L’architetto principale di “Trumponomics 2.0” ha progettato un piano 3-3-3. Il suo progetto mira a stimolare la crescita reale con un obiettivo del 3% annuo, a ridurre il deficit di bilancio al 3% del PIL e… a produrre 3 milioni di barili di petrolio in più al giorno. Se questo piano vi sembra semplicistico è perché è stato concepito per scopi puramente elettorali. La sua attuazione si preannuncia difficile, perché la crescita non può essere decretata, nemmeno invocando i santi della deregolamentazione e dell’offerta (Milton, Friedrich, Ronald, Margaret e altri).
Il consolidamento delle finanze pubbliche si preannuncia difficile dato che Donald Trump ha promesso di estendere i tagli fiscali introdotti nel 2017 e di ridurre le imposte sulle società. Consapevole degli ostacoli che si profilano a medio termine, Scott Bessent non ha puntato molto in alto fissando la scadenza nel 2028. Anche il futuro capo del Tesoro è visto come un pragmatico che cercherà di evitare una dura guerra commerciale, ma di utilizzare le tasse come leva nelle trattative con i partner e i concorrenti degli Stati Uniti.
L’emarginazione di Matt Gaetz, scelto da Donald Trump per guidare il Dipartimento di Giustizia, dimostra che Donald Trump non ha pieni poteri né un “assegno in bianco” nonostante il successo dei repubblicani alle elezioni del 5 novembre. I senatori e i rappresentanti del Grand Old Party (GOP) potrebbero quindi ridurre anche il margine di manovra di Donald Trump in materia di bilancio e tariffe.
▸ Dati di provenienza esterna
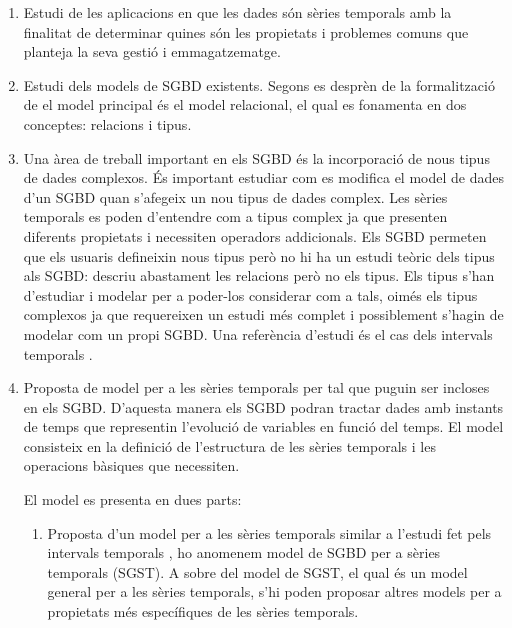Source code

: \begin{enumerate}

\item Estudi de les aplicacions en que les dades són sèries temporals
  amb la finalitat de determinar quines són les propietats i problemes
  comuns que planteja la seva gestió i emmagatzematge.

\item Estudi dels models de SGBD existents. Segons es desprèn de la
  formalització de \textcite{date:introduction} el model principal és
  el model relacional, el qual es fonamenta en dos conceptes:
  relacions i tipus. 

\item Una àrea de treball important en els SGBD és la incorporació
  de nous tipus de dades complexos. És important estudiar com es
  modifica el model de dades d'un SGBD quan s'afegeix un nou tipus de
  dades complex.  Les sèries temporals es poden d'entendre com a tipus
  complex ja que presenten diferents propietats i necessiten operadors
  addicionals.  Els SGBD permeten que els usuaris defineixin nous
  tipus \parencite{stonebraker86} però no hi ha un estudi teòric dels
  tipus als SGBD: \textcite{date:introduction} descriu abastament les
  relacions però no els tipus. Els tipus s'han d'estudiar i modelar
  per a poder-los considerar com a tals, oimés els tipus complexos ja
  que requereixen un estudi més complet i possiblement s'hagin de
  modelar com un propi SGBD. Una referència d'estudi és el cas dels
  intervals temporals \parencite{date02:_tempor_data_relat_model}.

\item Proposta de model per a les sèries temporals per tal que puguin
  ser incloses en els SGBD. D'aquesta manera els SGBD podran tractar
  dades amb instants de temps que representin l'evolució de variables
  en funció del temps. El model consisteix en la definició de
  l'estructura de les sèries temporals i les operacions bàsiques que
  necessiten.

  El model es presenta en dues parts:

  \begin{enumerate}
  \item Proposta d'un model per a les sèries temporals similar a
    l'estudi fet pels intervals
    temporals \parencite{date02:_tempor_data_relat_model}, ho anomenem
    model de SGBD per a sèries temporals (SGST). A sobre del model de
    SGST, el qual és un model general per a les sèries temporals, s'hi
    poden proposar altres models per a propietats més específiques de
    les sèries temporals.


\end{enumerate}
\end{enumerate}
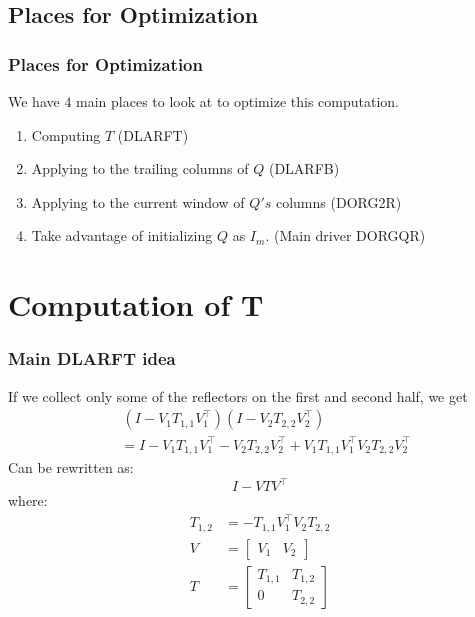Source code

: \documentclass[12pt]{beamer}
\begin{document}
    \subsection{Places for Optimization}
    \begin{frame}
        \frametitle{Places for Optimization}
        We have $4$ main places to look at to optimize this computation.
        \begin{enumerate}
            \item Computing $T$ (DLARFT)
            \item Applying to the trailing columns of $Q$ (DLARFB)
            \item Applying to the current window of $Q's$ columns (DORG2R)
            \item Take advantage of initializing $Q$ as $I_m$. (Main driver DORGQR)
        \end{enumerate}
    \end{frame}
    \section{Computation of T}
    \begin{frame}
        \frametitle{Main DLARFT idea}
        If we collect only some of the reflectors on the first and second half, we get
        \begin{align*}
            &\,(I - V_1T_{1,1}V_1^\top)(I - V_2T_{2,2}V_2^\top) \\
            &= I - V_1T_{1,1}V_1^\top - V_2T_{2,2}V_2^\top + V_1T_{1,1}V_1^\top V_2T_{2,2}V_2^\top
        \end{align*}
        Can be rewritten as:
        $$
            I - VTV^\top
        $$
        where:
        \begin{align*}
            T_{1,2} &= -T_{1,1}V_1^\top V_2T_{2,2} \\
            V &= \begin{bmatrix}
                V_1 & V_2
            \end{bmatrix}\\
            T &= \begin{bmatrix}
                T_{1,1} & T_{1,2} \\
                0       & T_{2,2}
            \end{bmatrix}
        \end{align*}
    \end{frame}
\end{document}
Le scarse notizie macroeconomiche evidenziano la lampante discrepanza tra il vigore dell’attività negli Stati Uniti e la letargia che affligge l’Europa. Mentre l’indice PMI composito statunitense ha continuato a salire fino a raggiungere 55,3 a novembre (il livello più alto da aprile 2022), l’indice europeo è sceso a 48,1 (il livello più basso da gennaio). Mentre l’indice americano dedicato ai servizi raggiunge il picco di 57, l’indice europeo è sceso sotto i 50, il che riflette una contrazione dell’attività.
In Francia, la pausa olimpica ed estiva è terminata e un governo privo di maggioranza parlamentare è costretto ad affrontare sfide di bilancio insolubili. Paralizzata dalla crisi politica e da un freno al debito troppo rigido, la Germania sta pagando a caro prezzo la crisi che ha colpito il suo settore manifatturiero.
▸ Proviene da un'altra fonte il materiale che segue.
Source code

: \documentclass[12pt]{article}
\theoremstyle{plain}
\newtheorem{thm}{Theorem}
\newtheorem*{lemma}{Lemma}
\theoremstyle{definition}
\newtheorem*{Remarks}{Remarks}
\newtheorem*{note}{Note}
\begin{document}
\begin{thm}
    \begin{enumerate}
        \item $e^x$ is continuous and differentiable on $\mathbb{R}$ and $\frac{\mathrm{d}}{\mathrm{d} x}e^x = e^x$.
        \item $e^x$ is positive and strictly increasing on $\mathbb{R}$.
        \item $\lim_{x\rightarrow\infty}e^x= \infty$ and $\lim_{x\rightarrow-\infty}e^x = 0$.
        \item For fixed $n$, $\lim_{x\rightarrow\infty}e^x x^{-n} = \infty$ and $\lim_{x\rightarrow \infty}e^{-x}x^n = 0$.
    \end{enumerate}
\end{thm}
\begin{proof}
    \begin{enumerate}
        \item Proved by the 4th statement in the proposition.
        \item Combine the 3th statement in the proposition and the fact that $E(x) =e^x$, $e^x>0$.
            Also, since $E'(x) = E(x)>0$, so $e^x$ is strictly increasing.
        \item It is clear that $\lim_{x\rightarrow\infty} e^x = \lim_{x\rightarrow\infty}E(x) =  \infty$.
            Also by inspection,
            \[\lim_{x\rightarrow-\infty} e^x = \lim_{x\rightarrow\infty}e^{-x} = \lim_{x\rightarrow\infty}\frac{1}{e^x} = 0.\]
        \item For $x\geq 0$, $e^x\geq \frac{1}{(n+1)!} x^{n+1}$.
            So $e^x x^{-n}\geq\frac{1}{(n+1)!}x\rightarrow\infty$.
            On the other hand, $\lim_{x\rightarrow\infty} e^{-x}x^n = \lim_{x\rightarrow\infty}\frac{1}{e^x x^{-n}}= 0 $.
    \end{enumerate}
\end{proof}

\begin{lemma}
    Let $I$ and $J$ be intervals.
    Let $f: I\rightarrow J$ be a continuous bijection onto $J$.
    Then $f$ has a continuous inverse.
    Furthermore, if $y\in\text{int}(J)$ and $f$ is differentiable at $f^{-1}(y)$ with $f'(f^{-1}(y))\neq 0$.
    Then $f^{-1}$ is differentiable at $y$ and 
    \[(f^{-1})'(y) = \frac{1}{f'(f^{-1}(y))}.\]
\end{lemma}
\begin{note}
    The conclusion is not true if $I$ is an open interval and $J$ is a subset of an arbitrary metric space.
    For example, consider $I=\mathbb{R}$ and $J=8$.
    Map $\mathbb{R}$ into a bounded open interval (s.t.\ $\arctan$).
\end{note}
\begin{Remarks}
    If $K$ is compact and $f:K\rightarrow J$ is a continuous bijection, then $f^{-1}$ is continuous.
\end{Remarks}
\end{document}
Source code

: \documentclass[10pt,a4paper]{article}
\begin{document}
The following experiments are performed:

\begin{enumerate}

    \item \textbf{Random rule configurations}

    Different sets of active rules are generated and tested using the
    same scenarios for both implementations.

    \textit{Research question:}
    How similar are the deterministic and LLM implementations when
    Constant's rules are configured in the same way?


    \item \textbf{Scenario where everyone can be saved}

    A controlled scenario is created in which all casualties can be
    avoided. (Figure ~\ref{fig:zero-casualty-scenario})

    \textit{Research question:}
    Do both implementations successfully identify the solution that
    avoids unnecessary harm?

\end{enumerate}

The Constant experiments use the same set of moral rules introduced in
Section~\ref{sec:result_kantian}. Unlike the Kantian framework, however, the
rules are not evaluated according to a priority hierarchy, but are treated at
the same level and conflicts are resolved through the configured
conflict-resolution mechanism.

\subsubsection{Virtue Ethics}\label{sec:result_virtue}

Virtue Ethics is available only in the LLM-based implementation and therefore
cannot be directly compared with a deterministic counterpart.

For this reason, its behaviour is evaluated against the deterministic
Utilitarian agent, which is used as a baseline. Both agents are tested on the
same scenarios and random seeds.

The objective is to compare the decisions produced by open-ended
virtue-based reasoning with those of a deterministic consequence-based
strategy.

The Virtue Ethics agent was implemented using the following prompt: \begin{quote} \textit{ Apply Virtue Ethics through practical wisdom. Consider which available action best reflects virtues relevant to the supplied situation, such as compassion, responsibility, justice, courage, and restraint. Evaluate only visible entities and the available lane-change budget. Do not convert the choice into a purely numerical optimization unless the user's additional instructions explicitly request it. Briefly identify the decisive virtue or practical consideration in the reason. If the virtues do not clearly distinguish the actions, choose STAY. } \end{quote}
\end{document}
L’accumulo di sintomi di rallentamento in Europa ha causato un forte calo dei rendimenti in euro, sterline e franchi svizzeri. I recenti sviluppi dovrebbero spingere la Banca Centrale Europea (BCE) a essere più incisiva della Federal Reserve nei prossimi mesi. Molti osservatori sperano ora in un calo del tasso sui depositi dello 0,5% (dal 3,25% al 2,75%) il 12 dicembre. Le proiezioni per giugno 2025 prefigurano quindi tassi monetari in euro inferiori al 2%. In Svizzera i tassi d’interesse potrebbero essere abbassati a zero il prossimo settembre.